Generating Stored Procs for DbUp

Retrieving the Procs

I recently tasked myself with setting up DbUp to add database migrations to a .NET project at work. It was straightforward enough to generate the table definitions with DataGrip but I needed to get my hands dirty to create the stored procedures. To get a lay of the land, I checked out my favorite schema in SQL Server, INFORMATION_SCHEMA.

SELECT * FROM INFORMATION_SCHEMA.ROUTINES

The columns I care about here are ROUTINE_NAME and ROUTINE_TYPE, the latter which I want to make sure is always “PROCEDURE”, which it is for my case. (yay) ROUTINE_DEFINITION is also worth paying attention to, but it’s capped at 4000 characters so I need to query the sys schema to make sure I get the full procs.

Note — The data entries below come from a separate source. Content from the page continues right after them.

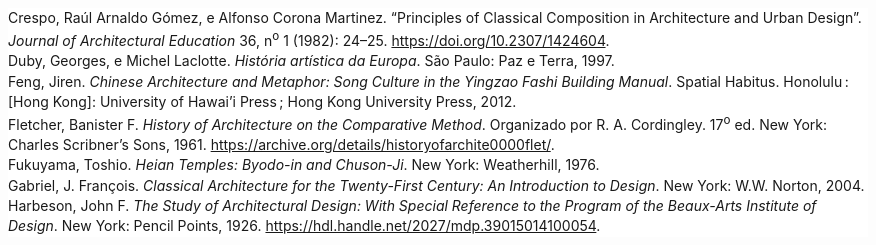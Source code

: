   <div class="csl-entry">Crespo, Raúl Arnaldo Gómez, e Alfonso Corona Martinez. “Principles of Classical Composition in Architecture and Urban Design”. <i>Journal of Architectural Education</i> 36, n<sup>o</sup> 1 (1982): 24–25. <a href="https://doi.org/10.2307/1424604">https://doi.org/10.2307/1424604</a>.</div>
  <span class="Z3988" title="url_ver=Z39.88-2004&amp;ctx_ver=Z39.88-2004&amp;rfr_id=info%3Asid%2Fzotero.org%3A2&amp;rft_id=info%3Adoi%2F10.2307%2F1424604&amp;rft_val_fmt=info%3Aofi%2Ffmt%3Akev%3Amtx%3Ajournal&amp;rft.genre=article&amp;rft.atitle=Principles%20of%20classical%20composition%20in%20architecture%20and%20urban%20design&amp;rft.jtitle=Journal%20of%20Architectural%20Education&amp;rft.volume=36&amp;rft.issue=1&amp;rft.aufirst=Ra%C3%BAl%20Arnaldo%20G%C3%B3mez&amp;rft.aulast=Crespo&amp;rft.au=Ra%C3%BAl%20Arnaldo%20G%C3%B3mez%20Crespo&amp;rft.au=Alfonso%20Corona%20Martinez&amp;rft.date=1982&amp;rft.pages=24-25&amp;rft.spage=24&amp;rft.epage=25&amp;rft.issn=0149-2993&amp;rft.language=en-US"></span>
  <div class="csl-entry">Duby, Georges, e Michel Laclotte. <i>História artística da Europa</i>. São Paulo: Paz e Terra, 1997.</div>
  <span class="Z3988" title="url_ver=Z39.88-2004&amp;ctx_ver=Z39.88-2004&amp;rfr_id=info%3Asid%2Fzotero.org%3A2&amp;rft_id=urn%3Aisbn%3A978-85-219-0257-7&amp;rft_val_fmt=info%3Aofi%2Ffmt%3Akev%3Amtx%3Abook&amp;rft.genre=book&amp;rft.btitle=Hist%C3%B3ria%20art%C3%ADstica%20da%20Europa&amp;rft.place=S%C3%A3o%20Paulo&amp;rft.publisher=Paz%20e%20Terra&amp;rft.aufirst=Georges&amp;rft.aulast=Duby&amp;rft.au=Georges%20Duby&amp;rft.au=Michel%20Laclotte&amp;rft.date=1997&amp;rft.isbn=978-85-219-0257-7&amp;rft.language=Portuguese"></span>
  <div class="csl-entry">Feng, Jiren. <i>Chinese Architecture and Metaphor: Song Culture in the Yingzao Fashi Building Manual</i>. Spatial Habitus. Honolulu : [Hong Kong]: University of Hawai’i Press ; Hong Kong University Press, 2012.</div>
  <span class="Z3988" title="url_ver=Z39.88-2004&amp;ctx_ver=Z39.88-2004&amp;rfr_id=info%3Asid%2Fzotero.org%3A2&amp;rft_id=urn%3Aisbn%3A978-0-8248-3363-3&amp;rft_val_fmt=info%3Aofi%2Ffmt%3Akev%3Amtx%3Abook&amp;rft.genre=book&amp;rft.btitle=Chinese%20architecture%20and%20metaphor%3A%20Song%20culture%20in%20the%20Yingzao%20fashi%20building%20manual&amp;rft.place=Honolulu%20%3A%20%5BHong%20Kong%5D&amp;rft.publisher=University%20of%20Hawai%E2%80%99i%20Press%20%3B%20Hong%20Kong%20University%20Press&amp;rft.series=Spatial%20habitus&amp;rft.aufirst=Jiren&amp;rft.aulast=Feng&amp;rft.au=Jiren%20Feng&amp;rft.date=2012&amp;rft.tpages=304&amp;rft.isbn=978-0-8248-3363-3&amp;rft.language=en"></span>
  <div class="csl-entry">Fletcher, Banister F. <i>History of Architecture on the Comparative Method</i>. Organizado por R. A. Cordingley. 17<sup>o</sup> ed. New York: Charles Scribner’s Sons, 1961. <a href="https://archive.org/details/historyofarchite0000flet/">https://archive.org/details/historyofarchite0000flet/</a>.</div>
  <span class="Z3988" title="url_ver=Z39.88-2004&amp;ctx_ver=Z39.88-2004&amp;rfr_id=info%3Asid%2Fzotero.org%3A2&amp;rft_val_fmt=info%3Aofi%2Ffmt%3Akev%3Amtx%3Abook&amp;rft.genre=book&amp;rft.btitle=History%20of%20architecture%20on%20the%20comparative%20method&amp;rft.place=New%20York&amp;rft.publisher=Charles%20Scribner%E2%80%99s%20Sons&amp;rft.edition=17&amp;rft.aufirst=Banister%20F.&amp;rft.aulast=Fletcher&amp;rft.au=Banister%20F.%20Fletcher&amp;rft.au=R.%20A.%20Cordingley&amp;rft.date=1961&amp;rft.language=en-GB"></span>
  <div class="csl-entry">Fukuyama, Toshio. <i>Heian Temples: Byodo-in and Chuson-Ji</i>. New York: Weatherhill, 1976.</div>
  <span class="Z3988" title="url_ver=Z39.88-2004&amp;ctx_ver=Z39.88-2004&amp;rfr_id=info%3Asid%2Fzotero.org%3A2&amp;rft_id=urn%3Aisbn%3A978-0-8348-1023-5&amp;rft_val_fmt=info%3Aofi%2Ffmt%3Akev%3Amtx%3Abook&amp;rft.genre=book&amp;rft.btitle=Heian%20temples%3A%20Byodo-in%20and%20Chuson-ji&amp;rft.place=New%20York&amp;rft.publisher=Weatherhill&amp;rft.aufirst=Toshio&amp;rft.aulast=Fukuyama&amp;rft.au=Toshio%20Fukuyama&amp;rft.date=1976&amp;rft.isbn=978-0-8348-1023-5&amp;rft.language=English"></span>
  <div class="csl-entry">Gabriel, J. François. <i>Classical Architecture for the Twenty-First Century: An Introduction to Design</i>. New York: W.W. Norton, 2004.</div>
  <span class="Z3988" title="url_ver=Z39.88-2004&amp;ctx_ver=Z39.88-2004&amp;rfr_id=info%3Asid%2Fzotero.org%3A2&amp;rft_id=urn%3Aisbn%3A978-0-393-73076-0&amp;rft_val_fmt=info%3Aofi%2Ffmt%3Akev%3Amtx%3Abook&amp;rft.genre=book&amp;rft.btitle=Classical%20architecture%20for%20the%20twenty-first%20century%3A%20an%20introduction%20to%20design&amp;rft.place=New%20York&amp;rft.publisher=W.W.%20Norton&amp;rft.aufirst=J.%20Fran%C3%A7ois&amp;rft.aulast=Gabriel&amp;rft.au=J.%20Fran%C3%A7ois%20Gabriel&amp;rft.date=2004&amp;rft.isbn=978-0-393-73076-0&amp;rft.language=en-US"></span>
  <div class="csl-entry">Harbeson, John F. <i>The Study of Architectural Design: With Special Reference to the Program of the Beaux-Arts Institute of Design</i>. New York: Pencil Points, 1926. <a href="https://hdl.handle.net/2027/mdp.39015014100054">https://hdl.handle.net/2027/mdp.39015014100054</a>.</div>

[BCE]: https://bce.unb.br
[Aprender 3]: https://aprender3.unb.br/course/view.php?id=13869
[Cesare Cesariano (1521)]: http://archive.org/details/gri_33125008262210
[Claude Perrault (1673)]: http://archive.org/details/gri_33125008503100
[Morris Morgan (1914)]: http://archive.org/details/vitruviusthetenbooksonarchitecture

Below is the information I need.

SELECT 'NEW PROC STARTS HERE', o.name, sm.definition FROM sys.sql_modules sm
INNER JOIN sys.objects o
ON sm.object_id = o.object_id AND o.TYPE = 'P'

I take this output in DataGrip and download it to a TSV I can parse later to create a set of SQL scripts that can be run to create the procs in my database.

Creating Temporary Proc Files

At this point it’s worth noting that if I had a SQL GUI that let me select all the procs and download them to a set of scripts, I would totally just do that. So I want to re-iterate what I’m trying to accomplish so I don’t go down a rabbit hole:

  • Each proc needs to be its own SQL script named after the proc
  • I want to parse this TSV without altering it
  • I shouldn’t have to do this again

That last point is worth discussing — it’s true I won’t have to do this again for this project (since future procs will be in source control and using DbUp for change management), however if this were worth turning into a generic tool then I’d want to make this parsing code re-runnable. I used to work at a company that would’ve definitely benefited from such a process, but alas they never encouraged me to go down this path and clean-up their bad practices.

Exploratory Parsing

To kick things off, I looked for my NEW PROC STARTS HERE text to figure out what kind of formats I had to deal with. In short, it looked a bit like this:

NEW PROC STARTS HERE	SelectSomeStuff	"create procedure

The only thing I could count on was that after that first double-quote, the proc would actually begin. Then we’d have newlines that would get introduced that would be part of the proc. We’d only know we were at the end when we got to another NEW PROC STARTS HERE delimiter.

The Script

Here’s what I cobbled together using the guidelines above.

class ProcFile
  attr_accessor :name, :contents

  def initialize()
    @contents = ""
  end
  
  def write_to_file
    File.open("#{@name}.sql", "w") do |f|
      f.write(@contents)
    end
  end
end

proc_start = "NEW PROC STARTS HERE"

new_proc = ProcFile.new()
File.readlines("procs.tsv").each do |line|
  line.sub!("CREATE PROCEDURE", "CREATE OR ALTER PROCEDURE")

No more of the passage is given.